Statistics and Data Science: A Modeling Approach
Chapter 4 - Explaining Variation
4.0 Introduction to Explaining Variation
Examining distributions of single variables is always an important starting place. But as data analysts, our interests usually go beyond exploring patterns of variation in a single variable. We want to explain the variation. In this section we begin thinking about what it means to explain variation.
We can start with an intuitive definition of “explain”: if knowing someone’s score on one variable helps you make a slightly better guess about that person’s score on another variable, then we can say that the first variable explains some variation in the second variable.
For example, if we knew someone’s sex, could that help us make a better prediction of their height? You probably already have a sense that males are taller, on average, than females. If we knew that someone was male, even without meeting them, we would predict that they would be taller than if we knew they were female.

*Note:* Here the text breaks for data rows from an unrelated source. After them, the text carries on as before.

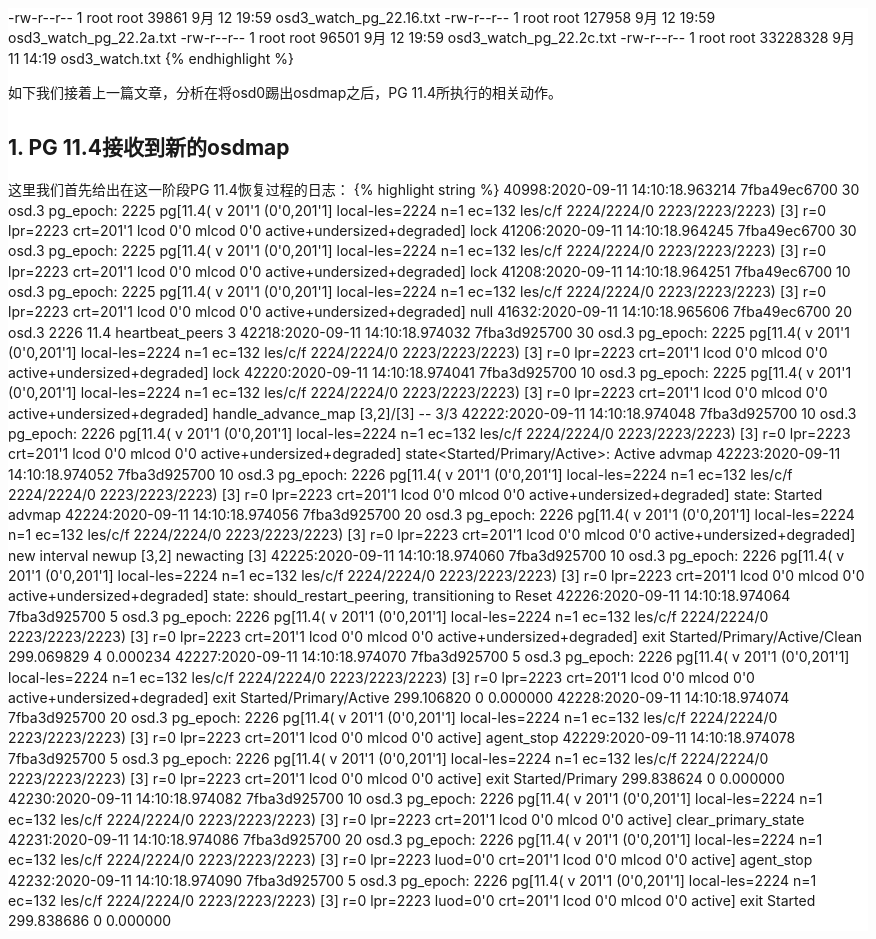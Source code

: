 -rw-r--r--  1 root root    39861 9月  12 19:59 osd3_watch_pg_22.16.txt
-rw-r--r--  1 root root   127958 9月  12 19:59 osd3_watch_pg_22.2a.txt
-rw-r--r--  1 root root    96501 9月  12 19:59 osd3_watch_pg_22.2c.txt
-rw-r--r--  1 root root 33228328 9月  11 14:19 osd3_watch.txt
{% endhighlight %}

如下我们接着上一篇文章，分析在将osd0踢出osdmap之后，PG 11.4所执行的相关动作。

 

 
## 1. PG 11.4接收到新的osdmap
这里我们首先给出在这一阶段PG 11.4恢复过程的日志：
{% highlight string %}
40998:2020-09-11 14:10:18.963214 7fba49ec6700 30 osd.3 pg_epoch: 2225 pg[11.4( v 201'1 (0'0,201'1] local-les=2224 n=1 ec=132 les/c/f 2224/2224/0 2223/2223/2223) [3] r=0 lpr=2223 crt=201'1 lcod 0'0 mlcod 0'0 active+undersized+degraded] lock
41206:2020-09-11 14:10:18.964245 7fba49ec6700 30 osd.3 pg_epoch: 2225 pg[11.4( v 201'1 (0'0,201'1] local-les=2224 n=1 ec=132 les/c/f 2224/2224/0 2223/2223/2223) [3] r=0 lpr=2223 crt=201'1 lcod 0'0 mlcod 0'0 active+undersized+degraded] lock
41208:2020-09-11 14:10:18.964251 7fba49ec6700 10 osd.3 pg_epoch: 2225 pg[11.4( v 201'1 (0'0,201'1] local-les=2224 n=1 ec=132 les/c/f 2224/2224/0 2223/2223/2223) [3] r=0 lpr=2223 crt=201'1 lcod 0'0 mlcod 0'0 active+undersized+degraded] null
41632:2020-09-11 14:10:18.965606 7fba49ec6700 20 osd.3 2226 11.4 heartbeat_peers 3
42218:2020-09-11 14:10:18.974032 7fba3d925700 30 osd.3 pg_epoch: 2225 pg[11.4( v 201'1 (0'0,201'1] local-les=2224 n=1 ec=132 les/c/f 2224/2224/0 2223/2223/2223) [3] r=0 lpr=2223 crt=201'1 lcod 0'0 mlcod 0'0 active+undersized+degraded] lock
42220:2020-09-11 14:10:18.974041 7fba3d925700 10 osd.3 pg_epoch: 2225 pg[11.4( v 201'1 (0'0,201'1] local-les=2224 n=1 ec=132 les/c/f 2224/2224/0 2223/2223/2223) [3] r=0 lpr=2223 crt=201'1 lcod 0'0 mlcod 0'0 active+undersized+degraded] handle_advance_map [3,2]/[3] -- 3/3
42222:2020-09-11 14:10:18.974048 7fba3d925700 10 osd.3 pg_epoch: 2226 pg[11.4( v 201'1 (0'0,201'1] local-les=2224 n=1 ec=132 les/c/f 2224/2224/0 2223/2223/2223) [3] r=0 lpr=2223 crt=201'1 lcod 0'0 mlcod 0'0 active+undersized+degraded] state<Started/Primary/Active>: Active advmap
42223:2020-09-11 14:10:18.974052 7fba3d925700 10 osd.3 pg_epoch: 2226 pg[11.4( v 201'1 (0'0,201'1] local-les=2224 n=1 ec=132 les/c/f 2224/2224/0 2223/2223/2223) [3] r=0 lpr=2223 crt=201'1 lcod 0'0 mlcod 0'0 active+undersized+degraded] state<Started>: Started advmap
42224:2020-09-11 14:10:18.974056 7fba3d925700 20 osd.3 pg_epoch: 2226 pg[11.4( v 201'1 (0'0,201'1] local-les=2224 n=1 ec=132 les/c/f 2224/2224/0 2223/2223/2223) [3] r=0 lpr=2223 crt=201'1 lcod 0'0 mlcod 0'0 active+undersized+degraded] new interval newup [3,2] newacting [3]
42225:2020-09-11 14:10:18.974060 7fba3d925700 10 osd.3 pg_epoch: 2226 pg[11.4( v 201'1 (0'0,201'1] local-les=2224 n=1 ec=132 les/c/f 2224/2224/0 2223/2223/2223) [3] r=0 lpr=2223 crt=201'1 lcod 0'0 mlcod 0'0 active+undersized+degraded] state<Started>: should_restart_peering, transitioning to Reset
42226:2020-09-11 14:10:18.974064 7fba3d925700  5 osd.3 pg_epoch: 2226 pg[11.4( v 201'1 (0'0,201'1] local-les=2224 n=1 ec=132 les/c/f 2224/2224/0 2223/2223/2223) [3] r=0 lpr=2223 crt=201'1 lcod 0'0 mlcod 0'0 active+undersized+degraded] exit Started/Primary/Active/Clean 299.069829 4 0.000234
42227:2020-09-11 14:10:18.974070 7fba3d925700  5 osd.3 pg_epoch: 2226 pg[11.4( v 201'1 (0'0,201'1] local-les=2224 n=1 ec=132 les/c/f 2224/2224/0 2223/2223/2223) [3] r=0 lpr=2223 crt=201'1 lcod 0'0 mlcod 0'0 active+undersized+degraded] exit Started/Primary/Active 299.106820 0 0.000000
42228:2020-09-11 14:10:18.974074 7fba3d925700 20 osd.3 pg_epoch: 2226 pg[11.4( v 201'1 (0'0,201'1] local-les=2224 n=1 ec=132 les/c/f 2224/2224/0 2223/2223/2223) [3] r=0 lpr=2223 crt=201'1 lcod 0'0 mlcod 0'0 active] agent_stop
42229:2020-09-11 14:10:18.974078 7fba3d925700  5 osd.3 pg_epoch: 2226 pg[11.4( v 201'1 (0'0,201'1] local-les=2224 n=1 ec=132 les/c/f 2224/2224/0 2223/2223/2223) [3] r=0 lpr=2223 crt=201'1 lcod 0'0 mlcod 0'0 active] exit Started/Primary 299.838624 0 0.000000
42230:2020-09-11 14:10:18.974082 7fba3d925700 10 osd.3 pg_epoch: 2226 pg[11.4( v 201'1 (0'0,201'1] local-les=2224 n=1 ec=132 les/c/f 2224/2224/0 2223/2223/2223) [3] r=0 lpr=2223 crt=201'1 lcod 0'0 mlcod 0'0 active] clear_primary_state
42231:2020-09-11 14:10:18.974086 7fba3d925700 20 osd.3 pg_epoch: 2226 pg[11.4( v 201'1 (0'0,201'1] local-les=2224 n=1 ec=132 les/c/f 2224/2224/0 2223/2223/2223) [3] r=0 lpr=2223 luod=0'0 crt=201'1 lcod 0'0 mlcod 0'0 active] agent_stop
42232:2020-09-11 14:10:18.974090 7fba3d925700  5 osd.3 pg_epoch: 2226 pg[11.4( v 201'1 (0'0,201'1] local-les=2224 n=1 ec=132 les/c/f 2224/2224/0 2223/2223/2223) [3] r=0 lpr=2223 luod=0'0 crt=201'1 lcod 0'0 mlcod 0'0 active] exit Started 299.838686 0 0.000000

This is what we mean when we say sex explains some of the variation in height. It doesn’t explain all the variation because some females are taller than some males. But it does explain some of the variation.
Explaining variation could help us in three ways: it helps us understand what causes the variation in a variable; it helps us predict future observations; or, it helps us change the system we are studying to produce different outcomes.
In this chapter we develop some informal methods for representing and exploring relationships among variables. We start by graphing relationships between two variables, looking for evidence that one variable explains variation in another, and representing these relationships with word equations. (In the next chapters we will introduce more quantitative methods for explaining variation using the concept of statistical model.)